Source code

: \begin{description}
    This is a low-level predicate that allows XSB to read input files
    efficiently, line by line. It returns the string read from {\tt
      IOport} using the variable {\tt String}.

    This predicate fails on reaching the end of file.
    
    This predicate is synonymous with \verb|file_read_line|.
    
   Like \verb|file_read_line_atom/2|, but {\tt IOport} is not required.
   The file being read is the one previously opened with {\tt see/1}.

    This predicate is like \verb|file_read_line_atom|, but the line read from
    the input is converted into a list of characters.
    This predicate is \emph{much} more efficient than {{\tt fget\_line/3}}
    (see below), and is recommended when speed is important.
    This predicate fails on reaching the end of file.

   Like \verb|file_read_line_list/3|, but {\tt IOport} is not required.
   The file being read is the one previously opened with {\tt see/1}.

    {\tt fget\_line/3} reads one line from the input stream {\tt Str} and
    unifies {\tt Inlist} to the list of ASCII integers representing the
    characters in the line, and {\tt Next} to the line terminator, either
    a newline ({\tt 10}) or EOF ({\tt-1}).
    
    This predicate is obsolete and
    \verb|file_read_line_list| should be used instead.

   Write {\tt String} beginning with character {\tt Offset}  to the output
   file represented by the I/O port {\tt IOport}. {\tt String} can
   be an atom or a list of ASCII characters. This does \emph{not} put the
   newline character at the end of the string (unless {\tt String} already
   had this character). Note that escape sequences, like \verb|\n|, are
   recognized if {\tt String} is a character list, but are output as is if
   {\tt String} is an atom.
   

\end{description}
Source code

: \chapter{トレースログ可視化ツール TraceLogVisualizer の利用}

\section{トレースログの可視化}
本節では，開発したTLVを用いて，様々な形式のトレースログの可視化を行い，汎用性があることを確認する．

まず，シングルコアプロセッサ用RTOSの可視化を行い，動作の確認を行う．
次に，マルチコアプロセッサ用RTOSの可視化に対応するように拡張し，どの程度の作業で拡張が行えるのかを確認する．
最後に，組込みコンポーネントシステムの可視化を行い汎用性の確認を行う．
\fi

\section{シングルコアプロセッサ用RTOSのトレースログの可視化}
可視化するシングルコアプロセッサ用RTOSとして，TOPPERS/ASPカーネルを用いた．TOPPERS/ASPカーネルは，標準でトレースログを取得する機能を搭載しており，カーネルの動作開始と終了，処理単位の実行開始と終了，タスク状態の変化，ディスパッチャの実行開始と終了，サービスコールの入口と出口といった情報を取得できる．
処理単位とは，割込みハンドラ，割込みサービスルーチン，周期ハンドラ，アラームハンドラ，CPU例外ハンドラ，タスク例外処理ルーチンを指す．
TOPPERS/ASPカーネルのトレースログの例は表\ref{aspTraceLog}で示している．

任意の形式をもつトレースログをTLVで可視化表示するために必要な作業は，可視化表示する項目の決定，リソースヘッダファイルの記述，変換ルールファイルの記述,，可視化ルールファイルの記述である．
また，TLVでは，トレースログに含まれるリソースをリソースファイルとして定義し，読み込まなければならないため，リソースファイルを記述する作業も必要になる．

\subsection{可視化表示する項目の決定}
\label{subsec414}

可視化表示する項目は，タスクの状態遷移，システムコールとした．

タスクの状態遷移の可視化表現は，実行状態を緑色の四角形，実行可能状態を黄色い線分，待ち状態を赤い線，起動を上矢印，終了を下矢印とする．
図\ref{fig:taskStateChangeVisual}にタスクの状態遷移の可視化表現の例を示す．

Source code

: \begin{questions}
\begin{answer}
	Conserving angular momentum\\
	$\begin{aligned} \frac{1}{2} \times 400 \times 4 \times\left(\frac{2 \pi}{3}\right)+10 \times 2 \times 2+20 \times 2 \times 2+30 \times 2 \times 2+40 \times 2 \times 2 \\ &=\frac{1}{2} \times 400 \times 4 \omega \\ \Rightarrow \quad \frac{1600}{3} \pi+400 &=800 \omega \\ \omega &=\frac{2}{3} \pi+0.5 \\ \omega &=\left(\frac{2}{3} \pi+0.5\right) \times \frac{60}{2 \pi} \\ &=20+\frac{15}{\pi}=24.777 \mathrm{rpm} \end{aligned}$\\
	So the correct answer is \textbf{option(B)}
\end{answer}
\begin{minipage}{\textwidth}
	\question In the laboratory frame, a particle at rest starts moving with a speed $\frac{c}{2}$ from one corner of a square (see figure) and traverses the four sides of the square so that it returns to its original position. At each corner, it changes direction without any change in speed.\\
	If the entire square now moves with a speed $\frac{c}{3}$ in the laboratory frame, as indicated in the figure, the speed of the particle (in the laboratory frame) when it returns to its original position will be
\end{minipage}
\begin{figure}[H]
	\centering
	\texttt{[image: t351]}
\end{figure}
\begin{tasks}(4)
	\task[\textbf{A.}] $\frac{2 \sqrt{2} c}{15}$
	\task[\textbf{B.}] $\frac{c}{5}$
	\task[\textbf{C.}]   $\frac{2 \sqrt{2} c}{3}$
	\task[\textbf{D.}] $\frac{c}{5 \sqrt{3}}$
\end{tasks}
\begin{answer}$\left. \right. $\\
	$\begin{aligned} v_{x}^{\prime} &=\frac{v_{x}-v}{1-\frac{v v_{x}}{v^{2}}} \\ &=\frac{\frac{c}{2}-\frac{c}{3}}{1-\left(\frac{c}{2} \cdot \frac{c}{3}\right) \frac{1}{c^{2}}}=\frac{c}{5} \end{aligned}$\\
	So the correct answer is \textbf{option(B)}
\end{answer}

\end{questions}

------------

■ **DIRECTIONS**: Out of the data above, return each line where the word "characters" can be found.

■ **RESPONSE AREA**:
    the input is converted into a list of characters.
    characters in the line, and {\tt Next} to the line terminator, either
   be an atom or a list of ASCII characters. This does \emph{not} put the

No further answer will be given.